Markusen: Card Corner: 1972 Topps—Ed Brinkman

Or as we used to elongatingly say…“Dibs on the Dibny card!”

eddie brinkman

At first glance, he looks a bit odd. That neck is awfully long. On a peculiar level, that protracted neck is what first comes to mind when I think of Eddie Brinkman. No photograph better illustrates this than his 1972 Topps card. It’s a wonder he was never nicknamed “The Giraffe.” Sportswriter extraordinaire Tom Stanton, noticing Brinkman’s long neck and small head of hair, has called him “The Turtle.” Turtles have long necks and small heads without hair, so I guess that’s a pretty accurate assessment.

It might be accurate to characterize “Steady Eddie” as the diametrical opposite to Walt “No Neck” Williams, the journeyman outfielder who played for the Colt .45s, White Sox, Indians and Yankees. Of all the players in the history of the game, Williams may have the shortest neck ever; his head looked as if it had been placed directly onto his collar bone, on a level completely even with his shoulders. In an intriguing oddity that seemingly only baseball can produce, Brinkman and No Neck Williams were actually teammates with the 1975 Yankees. It makes you wonder if any free-thinking photographer took a picture of the two standing side by side.

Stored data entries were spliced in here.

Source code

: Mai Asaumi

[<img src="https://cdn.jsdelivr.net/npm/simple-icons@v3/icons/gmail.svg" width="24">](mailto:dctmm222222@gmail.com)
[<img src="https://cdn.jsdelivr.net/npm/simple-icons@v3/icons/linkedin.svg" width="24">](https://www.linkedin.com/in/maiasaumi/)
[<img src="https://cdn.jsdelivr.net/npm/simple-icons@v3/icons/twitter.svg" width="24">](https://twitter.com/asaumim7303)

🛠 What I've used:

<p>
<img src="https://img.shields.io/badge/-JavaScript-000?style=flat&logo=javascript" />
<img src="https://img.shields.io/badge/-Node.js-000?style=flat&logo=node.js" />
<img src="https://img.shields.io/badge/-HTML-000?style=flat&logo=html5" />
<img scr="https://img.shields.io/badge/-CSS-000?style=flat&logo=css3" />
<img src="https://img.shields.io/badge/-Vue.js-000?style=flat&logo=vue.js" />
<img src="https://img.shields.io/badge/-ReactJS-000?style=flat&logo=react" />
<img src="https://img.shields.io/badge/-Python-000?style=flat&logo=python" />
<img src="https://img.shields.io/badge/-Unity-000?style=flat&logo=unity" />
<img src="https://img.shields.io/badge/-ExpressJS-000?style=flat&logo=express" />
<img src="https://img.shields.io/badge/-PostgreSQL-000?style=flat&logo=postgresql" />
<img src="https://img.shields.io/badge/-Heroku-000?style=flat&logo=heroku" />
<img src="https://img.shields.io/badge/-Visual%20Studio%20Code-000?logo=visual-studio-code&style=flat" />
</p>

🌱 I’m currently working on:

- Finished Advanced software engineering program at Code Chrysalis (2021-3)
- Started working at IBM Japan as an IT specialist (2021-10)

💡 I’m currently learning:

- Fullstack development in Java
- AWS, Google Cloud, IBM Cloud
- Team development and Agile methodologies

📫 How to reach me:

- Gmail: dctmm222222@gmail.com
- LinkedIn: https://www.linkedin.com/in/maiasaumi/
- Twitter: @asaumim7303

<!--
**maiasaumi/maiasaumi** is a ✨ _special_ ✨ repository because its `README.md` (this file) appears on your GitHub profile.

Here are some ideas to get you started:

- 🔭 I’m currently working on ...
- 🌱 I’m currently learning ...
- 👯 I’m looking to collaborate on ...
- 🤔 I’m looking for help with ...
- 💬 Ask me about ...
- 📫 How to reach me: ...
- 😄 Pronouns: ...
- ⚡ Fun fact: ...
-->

...As with Belanger, Brinkman’s weakness became evident every time he took a bat in his hands. He just couldn’t hit. Brinkman usually struggled to hit no more than .220, and did so with little power. He wasn’t a particularly good bunter or hit-and-run man, so he really couldn’t help you play small ball either. So Brinkman just choked up on the bat, a good five to six inches from the knob in his later years, and tried to punch the ball somewhere.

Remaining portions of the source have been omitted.